24 de maio de 2012

Um Estudo em Sherlock – Parte VI: “I play the game for the game’s own sake.”

- Qual é o significado disso tudo, Watson? - proferiu Holmes, em tom solene, ao terminar a leitura. - Que propósito anima este círculo de desgraça, violência e terror? Deve tender para um fim. De outro modo, nosso universo seria governado pelo acaso, o que é inadmissível. Mas qual será esse fim? Eis o imenso, imutável e eterno problema, de cuja solução a mente humana se encontra mais longe do que nunca.

- A Caixa de Papelão -
Quando me propus a escrever esse especial sobre Sherlock Holmes, tentei me restringir ao cânone escrito por Sir Arthur Conan Doyle, pensando em fazer uma análise em cima unicamente dos personagens. Nos quase cinco meses que levei para fazê-lo, contudo, a coisa acabou crescendo como uma bola de neve, a ponto de eu ter perdido a conta de quantos livros, filmes, séries, artigos e teses estive lendo em minhas pesquisas.

Tentei então fugir à tentação de adicionar listas e mais listas dos detalhes que fui notando enquanto lia. Por mais interessante que seja saber todas as monografias e trabalhos científicos publicados por Holmes, os nomes dos inspetores da Scotland Yard que trabalharam ao lado do detetive, para não contar as frustradas tentativas de estabelecer uma linha do tempo completa das histórias, o propósito desse especial não era transformar-se em um índice enciclopédico, e assim cortei muita coisa sobre as quais gostaria de tagarelar ad infinitum.
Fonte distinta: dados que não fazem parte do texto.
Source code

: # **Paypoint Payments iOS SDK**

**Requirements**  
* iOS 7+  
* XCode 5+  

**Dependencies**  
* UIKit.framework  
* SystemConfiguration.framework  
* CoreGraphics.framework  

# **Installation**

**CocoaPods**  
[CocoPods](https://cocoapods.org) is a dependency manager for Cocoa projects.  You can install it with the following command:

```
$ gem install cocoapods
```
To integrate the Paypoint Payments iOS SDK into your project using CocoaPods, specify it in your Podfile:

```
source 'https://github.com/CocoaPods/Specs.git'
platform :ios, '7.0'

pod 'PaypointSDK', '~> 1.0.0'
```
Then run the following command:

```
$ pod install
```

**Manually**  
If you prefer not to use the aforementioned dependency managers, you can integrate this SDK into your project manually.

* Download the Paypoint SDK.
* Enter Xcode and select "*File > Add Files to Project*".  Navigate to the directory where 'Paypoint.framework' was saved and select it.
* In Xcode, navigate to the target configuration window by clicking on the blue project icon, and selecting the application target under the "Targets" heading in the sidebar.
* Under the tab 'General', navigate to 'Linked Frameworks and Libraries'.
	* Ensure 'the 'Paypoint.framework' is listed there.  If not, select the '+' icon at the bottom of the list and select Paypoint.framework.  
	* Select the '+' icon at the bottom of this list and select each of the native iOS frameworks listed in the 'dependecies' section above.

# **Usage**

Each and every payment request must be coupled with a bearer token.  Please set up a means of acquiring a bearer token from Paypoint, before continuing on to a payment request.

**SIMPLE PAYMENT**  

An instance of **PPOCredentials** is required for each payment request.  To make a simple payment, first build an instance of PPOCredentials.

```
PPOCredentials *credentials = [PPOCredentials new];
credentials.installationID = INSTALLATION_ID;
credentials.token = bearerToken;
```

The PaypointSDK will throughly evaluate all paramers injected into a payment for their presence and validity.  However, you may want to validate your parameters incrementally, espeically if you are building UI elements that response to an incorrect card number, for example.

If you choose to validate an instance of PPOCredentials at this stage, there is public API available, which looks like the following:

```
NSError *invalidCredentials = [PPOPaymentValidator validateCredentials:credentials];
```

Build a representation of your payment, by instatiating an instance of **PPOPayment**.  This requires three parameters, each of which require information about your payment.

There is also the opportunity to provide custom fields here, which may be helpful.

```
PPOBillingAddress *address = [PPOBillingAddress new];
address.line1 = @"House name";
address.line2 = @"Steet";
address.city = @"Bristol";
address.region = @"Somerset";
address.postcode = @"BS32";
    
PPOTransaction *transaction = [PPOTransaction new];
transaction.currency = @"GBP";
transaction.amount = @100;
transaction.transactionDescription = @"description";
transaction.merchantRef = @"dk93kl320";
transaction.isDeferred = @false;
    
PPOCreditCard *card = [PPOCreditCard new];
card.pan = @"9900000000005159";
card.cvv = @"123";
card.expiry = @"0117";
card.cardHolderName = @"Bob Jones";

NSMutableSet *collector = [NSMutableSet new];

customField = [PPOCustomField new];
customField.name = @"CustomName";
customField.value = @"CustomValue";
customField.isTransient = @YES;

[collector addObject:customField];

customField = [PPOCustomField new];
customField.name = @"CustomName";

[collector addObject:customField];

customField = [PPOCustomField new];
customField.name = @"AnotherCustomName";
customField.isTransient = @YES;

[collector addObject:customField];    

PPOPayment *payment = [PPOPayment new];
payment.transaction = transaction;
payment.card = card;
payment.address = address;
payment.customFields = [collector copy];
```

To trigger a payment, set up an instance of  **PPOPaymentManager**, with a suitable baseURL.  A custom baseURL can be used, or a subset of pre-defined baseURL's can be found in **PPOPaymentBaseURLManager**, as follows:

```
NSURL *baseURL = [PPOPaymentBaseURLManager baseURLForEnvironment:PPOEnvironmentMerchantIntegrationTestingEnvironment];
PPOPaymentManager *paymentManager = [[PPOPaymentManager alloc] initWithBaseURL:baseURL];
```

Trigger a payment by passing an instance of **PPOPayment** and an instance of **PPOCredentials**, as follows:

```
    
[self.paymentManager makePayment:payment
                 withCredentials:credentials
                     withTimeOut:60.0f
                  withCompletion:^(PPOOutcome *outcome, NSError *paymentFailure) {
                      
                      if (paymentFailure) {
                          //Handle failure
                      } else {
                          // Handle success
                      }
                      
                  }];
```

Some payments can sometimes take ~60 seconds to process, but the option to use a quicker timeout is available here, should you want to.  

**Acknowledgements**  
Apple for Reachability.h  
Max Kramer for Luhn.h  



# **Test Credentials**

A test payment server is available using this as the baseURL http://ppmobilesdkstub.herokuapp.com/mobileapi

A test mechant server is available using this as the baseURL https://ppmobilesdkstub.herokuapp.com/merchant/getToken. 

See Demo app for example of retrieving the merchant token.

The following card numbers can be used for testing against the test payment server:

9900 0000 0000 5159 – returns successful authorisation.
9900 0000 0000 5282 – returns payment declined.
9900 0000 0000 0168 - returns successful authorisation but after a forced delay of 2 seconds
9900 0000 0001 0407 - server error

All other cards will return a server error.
Não sei se fui totalmente vitoriosa nessas metas, mas creio que consegui o principal – delinear os aspectos centrais das histórias e personagens que Doyle criou, dentro de um certo contexto histórico, sem ser chata. Se consegui convencer alguém a ler ou reler os livros e pensar um pouco em suas ramificações, ficarei bastante feliz.

[Dé: Se for pra te encher o saco com a inconsistência de datas, ainda ficaria feliz? =D

Lu: Por incrível que possa parecer... sim XD]


Agora, contudo, chegamos à última parte desse especial e, antes que eu comece meu período de reabilitação pós-era vitoriana (porque nos últimos meses, parece que foi só isso que li e minha cabeça realmente precisa voltar ao mundo moderno...), creio que seja o momento de apresentar algumas conclusões.

Nos cento e vinte e cinco anos que se passaram desde a publicação de Um Estudo em Vermelho, o mundo criado por Doyle continua a conquistar e fascinar leitores pelo mundo inteiro e inspirar outras tantas obras, autores e diretores. Praticamente todas as séries policiais que fazem sucesso hoje pagam tributo ao detetive – seja no formato das investigações, seja nos próprios personagens. As histórias do cânone foram traduzidas para quase todas as línguas vivas (e algumas mortas) e há centenas de sociedades ao redor do mundo dedicadas a elas. Holmes é, segundo o Guiness Book, o personagem mais vezes retratado em filmes, encarnado por mais de setenta atores diferentes – e a lista só tende a aumentar.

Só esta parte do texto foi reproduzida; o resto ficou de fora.